Para empezar, la pregunta se formula desde la perplejidad derivada de nuestra comprensión de lo que significa una vida, y el hecho de que esa vida se pierda. Nos hace reflexionar incluso en el valor que damos a la vida en el contexto de determinadas circunstancias, de lo contrario ¿por qué no nos resulta tan terrorífico pensar en alguien que entrega su vida en una trinchera de guerra?
Es obvio que nuestras emociones están filtradas por los esquemas interpretativos con los que contemplamos el mundo. Si esa violencia se ejerce en el contexto de una guerra, mediada por el papel legítimo del Estado, no nos parece tan horrible, los sentimientos que despierta esa pérdida son distintos y la oposición ética desde la cual los valoramos también. Si esa violencia es perpetrada por un hombre que se coloca una bomba y que la hace estallar en mitad de una calle, atravesando la mundanidad de la vida de cientos de personas, el acto se convierte en abominable, y escapa casi a nuestro raciocinio. Nuestra vulnerabilidad queda expuesta en nuestras propias calles; nuestras fronteras se ven amenazadas desde el corazón mismo de los lugares que transitamos.

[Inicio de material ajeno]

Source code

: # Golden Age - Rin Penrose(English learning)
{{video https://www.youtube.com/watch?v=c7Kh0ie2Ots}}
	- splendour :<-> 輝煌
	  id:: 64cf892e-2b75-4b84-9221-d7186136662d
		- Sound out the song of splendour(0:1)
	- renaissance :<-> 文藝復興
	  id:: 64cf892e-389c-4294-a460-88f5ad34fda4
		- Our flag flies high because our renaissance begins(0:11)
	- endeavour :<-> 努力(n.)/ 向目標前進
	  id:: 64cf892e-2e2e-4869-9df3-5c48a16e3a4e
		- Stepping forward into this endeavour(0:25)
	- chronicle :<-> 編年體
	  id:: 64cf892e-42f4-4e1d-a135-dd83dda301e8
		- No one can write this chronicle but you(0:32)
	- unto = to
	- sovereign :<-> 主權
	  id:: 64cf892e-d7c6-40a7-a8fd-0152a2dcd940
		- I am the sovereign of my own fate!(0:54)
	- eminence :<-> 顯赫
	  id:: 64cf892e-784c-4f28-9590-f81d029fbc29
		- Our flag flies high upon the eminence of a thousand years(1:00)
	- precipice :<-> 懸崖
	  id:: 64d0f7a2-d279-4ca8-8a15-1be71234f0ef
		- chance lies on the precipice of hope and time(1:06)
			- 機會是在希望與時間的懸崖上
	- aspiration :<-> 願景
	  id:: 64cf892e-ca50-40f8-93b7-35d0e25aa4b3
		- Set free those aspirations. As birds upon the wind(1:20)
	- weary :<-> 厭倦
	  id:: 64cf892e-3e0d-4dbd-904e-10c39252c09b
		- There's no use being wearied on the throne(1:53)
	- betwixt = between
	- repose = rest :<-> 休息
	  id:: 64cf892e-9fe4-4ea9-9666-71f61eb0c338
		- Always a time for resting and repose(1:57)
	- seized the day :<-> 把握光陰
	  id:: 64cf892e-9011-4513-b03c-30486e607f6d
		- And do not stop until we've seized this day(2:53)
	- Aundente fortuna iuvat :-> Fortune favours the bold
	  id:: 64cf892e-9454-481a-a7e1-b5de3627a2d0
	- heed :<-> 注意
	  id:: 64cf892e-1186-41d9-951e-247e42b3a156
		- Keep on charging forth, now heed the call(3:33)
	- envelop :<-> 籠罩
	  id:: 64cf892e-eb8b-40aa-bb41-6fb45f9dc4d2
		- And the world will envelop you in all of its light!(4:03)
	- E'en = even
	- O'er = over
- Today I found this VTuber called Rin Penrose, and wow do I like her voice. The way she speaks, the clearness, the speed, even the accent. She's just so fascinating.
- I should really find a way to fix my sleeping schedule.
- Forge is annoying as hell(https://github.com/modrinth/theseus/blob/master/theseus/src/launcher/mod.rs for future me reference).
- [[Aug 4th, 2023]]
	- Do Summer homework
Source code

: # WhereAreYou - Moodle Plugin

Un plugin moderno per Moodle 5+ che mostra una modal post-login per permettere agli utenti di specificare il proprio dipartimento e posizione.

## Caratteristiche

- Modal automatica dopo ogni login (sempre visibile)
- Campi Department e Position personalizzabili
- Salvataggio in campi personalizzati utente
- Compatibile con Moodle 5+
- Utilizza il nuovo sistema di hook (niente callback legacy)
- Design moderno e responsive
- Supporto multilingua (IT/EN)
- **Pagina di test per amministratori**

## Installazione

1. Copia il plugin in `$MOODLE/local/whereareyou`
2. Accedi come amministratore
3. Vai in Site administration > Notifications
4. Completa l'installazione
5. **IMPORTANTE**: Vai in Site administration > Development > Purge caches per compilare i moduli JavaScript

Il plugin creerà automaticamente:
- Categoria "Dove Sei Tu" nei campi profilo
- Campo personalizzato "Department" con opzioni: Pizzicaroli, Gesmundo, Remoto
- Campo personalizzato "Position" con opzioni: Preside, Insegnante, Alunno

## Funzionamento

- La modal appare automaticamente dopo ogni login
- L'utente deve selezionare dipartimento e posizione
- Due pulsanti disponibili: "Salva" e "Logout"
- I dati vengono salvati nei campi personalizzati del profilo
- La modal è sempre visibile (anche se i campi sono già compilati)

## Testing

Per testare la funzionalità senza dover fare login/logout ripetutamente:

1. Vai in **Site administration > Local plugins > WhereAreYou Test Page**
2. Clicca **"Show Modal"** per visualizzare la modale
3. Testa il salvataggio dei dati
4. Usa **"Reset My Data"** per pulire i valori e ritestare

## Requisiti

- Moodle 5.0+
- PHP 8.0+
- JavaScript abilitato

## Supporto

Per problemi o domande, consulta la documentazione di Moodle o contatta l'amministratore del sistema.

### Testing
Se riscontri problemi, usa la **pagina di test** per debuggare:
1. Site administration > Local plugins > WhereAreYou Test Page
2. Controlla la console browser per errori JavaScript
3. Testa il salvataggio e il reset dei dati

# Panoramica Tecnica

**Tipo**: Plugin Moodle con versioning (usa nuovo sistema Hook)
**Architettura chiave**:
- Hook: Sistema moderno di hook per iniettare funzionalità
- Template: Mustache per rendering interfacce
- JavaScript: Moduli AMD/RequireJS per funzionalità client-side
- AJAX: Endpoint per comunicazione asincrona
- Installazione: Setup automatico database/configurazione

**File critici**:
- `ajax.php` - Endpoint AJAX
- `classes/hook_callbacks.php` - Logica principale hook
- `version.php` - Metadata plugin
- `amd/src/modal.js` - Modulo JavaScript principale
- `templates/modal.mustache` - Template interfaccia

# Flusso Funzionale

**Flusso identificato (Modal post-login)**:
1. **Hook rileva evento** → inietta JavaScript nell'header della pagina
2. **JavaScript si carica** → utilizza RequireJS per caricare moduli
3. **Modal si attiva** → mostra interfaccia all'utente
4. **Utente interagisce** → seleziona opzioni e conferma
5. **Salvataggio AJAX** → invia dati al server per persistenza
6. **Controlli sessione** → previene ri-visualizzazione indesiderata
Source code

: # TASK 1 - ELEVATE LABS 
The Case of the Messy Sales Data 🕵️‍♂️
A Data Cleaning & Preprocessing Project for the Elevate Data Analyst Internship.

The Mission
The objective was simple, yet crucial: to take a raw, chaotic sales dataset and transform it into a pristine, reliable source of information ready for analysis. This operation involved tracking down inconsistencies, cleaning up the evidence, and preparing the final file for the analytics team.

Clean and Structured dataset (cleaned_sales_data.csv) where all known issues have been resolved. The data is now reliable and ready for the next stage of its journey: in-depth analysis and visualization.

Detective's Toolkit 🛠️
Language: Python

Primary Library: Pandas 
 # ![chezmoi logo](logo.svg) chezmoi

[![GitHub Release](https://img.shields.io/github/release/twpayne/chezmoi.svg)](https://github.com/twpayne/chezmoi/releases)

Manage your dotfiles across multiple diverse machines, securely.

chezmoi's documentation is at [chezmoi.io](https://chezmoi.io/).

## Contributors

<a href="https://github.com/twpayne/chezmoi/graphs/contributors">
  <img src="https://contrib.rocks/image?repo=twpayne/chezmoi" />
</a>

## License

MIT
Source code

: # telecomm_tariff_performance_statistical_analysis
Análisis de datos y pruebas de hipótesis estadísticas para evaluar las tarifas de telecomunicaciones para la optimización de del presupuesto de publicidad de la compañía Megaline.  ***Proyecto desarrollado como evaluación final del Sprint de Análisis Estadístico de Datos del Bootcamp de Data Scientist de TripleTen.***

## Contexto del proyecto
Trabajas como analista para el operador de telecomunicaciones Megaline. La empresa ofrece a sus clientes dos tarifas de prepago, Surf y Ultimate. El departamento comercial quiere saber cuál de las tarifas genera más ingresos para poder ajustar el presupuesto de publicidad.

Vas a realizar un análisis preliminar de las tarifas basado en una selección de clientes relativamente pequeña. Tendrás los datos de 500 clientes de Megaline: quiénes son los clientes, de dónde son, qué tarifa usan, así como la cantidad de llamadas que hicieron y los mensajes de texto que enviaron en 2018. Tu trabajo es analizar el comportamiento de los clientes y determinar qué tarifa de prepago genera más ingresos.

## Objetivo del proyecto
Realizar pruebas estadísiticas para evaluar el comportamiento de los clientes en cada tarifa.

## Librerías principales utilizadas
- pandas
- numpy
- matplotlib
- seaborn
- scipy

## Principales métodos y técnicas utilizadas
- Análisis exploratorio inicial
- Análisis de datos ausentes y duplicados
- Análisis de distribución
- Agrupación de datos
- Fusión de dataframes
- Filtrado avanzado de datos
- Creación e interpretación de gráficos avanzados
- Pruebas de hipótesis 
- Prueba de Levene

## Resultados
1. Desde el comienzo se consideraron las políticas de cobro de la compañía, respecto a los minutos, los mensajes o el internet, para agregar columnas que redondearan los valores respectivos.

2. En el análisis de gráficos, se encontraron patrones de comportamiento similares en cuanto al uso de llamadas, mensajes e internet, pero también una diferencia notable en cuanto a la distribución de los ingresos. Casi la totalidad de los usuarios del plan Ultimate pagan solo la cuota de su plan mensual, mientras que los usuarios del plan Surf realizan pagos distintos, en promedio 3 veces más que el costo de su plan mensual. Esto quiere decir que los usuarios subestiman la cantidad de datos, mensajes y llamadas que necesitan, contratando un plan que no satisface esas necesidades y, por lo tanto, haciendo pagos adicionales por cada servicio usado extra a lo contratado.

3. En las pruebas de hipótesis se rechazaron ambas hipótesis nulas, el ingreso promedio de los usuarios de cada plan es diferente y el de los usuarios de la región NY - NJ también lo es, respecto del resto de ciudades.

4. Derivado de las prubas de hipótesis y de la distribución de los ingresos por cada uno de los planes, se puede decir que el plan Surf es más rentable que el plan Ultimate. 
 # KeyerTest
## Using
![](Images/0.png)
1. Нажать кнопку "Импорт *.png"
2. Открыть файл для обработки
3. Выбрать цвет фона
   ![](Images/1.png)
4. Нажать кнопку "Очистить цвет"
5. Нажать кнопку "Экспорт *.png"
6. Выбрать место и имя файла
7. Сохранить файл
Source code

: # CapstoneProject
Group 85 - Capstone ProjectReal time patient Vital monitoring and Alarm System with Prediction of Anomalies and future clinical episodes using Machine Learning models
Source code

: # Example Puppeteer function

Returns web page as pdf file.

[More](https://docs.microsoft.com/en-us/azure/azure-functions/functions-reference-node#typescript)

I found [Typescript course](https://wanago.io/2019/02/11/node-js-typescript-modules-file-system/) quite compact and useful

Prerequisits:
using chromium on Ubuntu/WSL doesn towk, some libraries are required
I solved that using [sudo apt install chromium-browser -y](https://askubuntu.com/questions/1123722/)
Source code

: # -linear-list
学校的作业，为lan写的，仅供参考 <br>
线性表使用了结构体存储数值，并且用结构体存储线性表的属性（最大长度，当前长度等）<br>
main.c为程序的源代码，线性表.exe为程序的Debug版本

La cosa se complica cuando trasladamos esos esquemas interpretativos al discurso, y entonces el escrutinio del antropólogo se centra en el choque de civilizaciones como marco desde el cual entender lo que sucede. Puede ocurrir, por ejemplo, que un hombre bomba nos evoque el icono de la cultura islámica de la muerte. Frente a ella, ¿qué es lo que representa la cultura occidental? ¿A qué valores evocamos hoy, en el espinoso contexto de la crisis de los refugiados, cuando nos referimos a la cultura de Occidente?
Lo paradójico de este marco es que Europa se ha convertido en la civilización con la cual nos identificamos, sin que esto tenga una traducción política que sea capaz de ofrecer una respuesta. Nos acogemos a unos valores que supuestamente encarnan una civilización, pero la respuesta política no se hace desde ese nosotros. Tal vez porque hoy más que nunca ignoramos lo que significa ese nosotros. Ante esta duda, recurrimos a lo más sencillo y automático, el recurso a la soberanía.
Pero la respuesta soberana fue pensada para un orden que no reconocía la interdependencia. Hoy sabemos que ningún acto de soberanía nacional sobrevive por sí solo a la complejidad de procesos globales de los cuales forma parte y depende el acto soberano, por muy contundente que pueda ser en su respuesta. Y, al tiempo, somos conscientes de que eso no es una respuesta. ¿Volver a bombardear Siria unilateralmente? ¿Volver a activar una estrategia en el plano intergubernamental fuera de las instituciones de la Unión? ¿O tal vez apelar a esa Unión? ¿Exactamente a qué Unión?
Los términos y enmarques en los que se están construyendo los discursos conducen irremediablemente a una política bélica, sin tener claro tampoco si estamos en una guerra y cuáles son los bandos en la contienda. Lo único evidente es que estamos formulando mal las preguntas o tal vez no sabemos responder a la pregunta que realmente importa: ¿quiénes somos nosotros?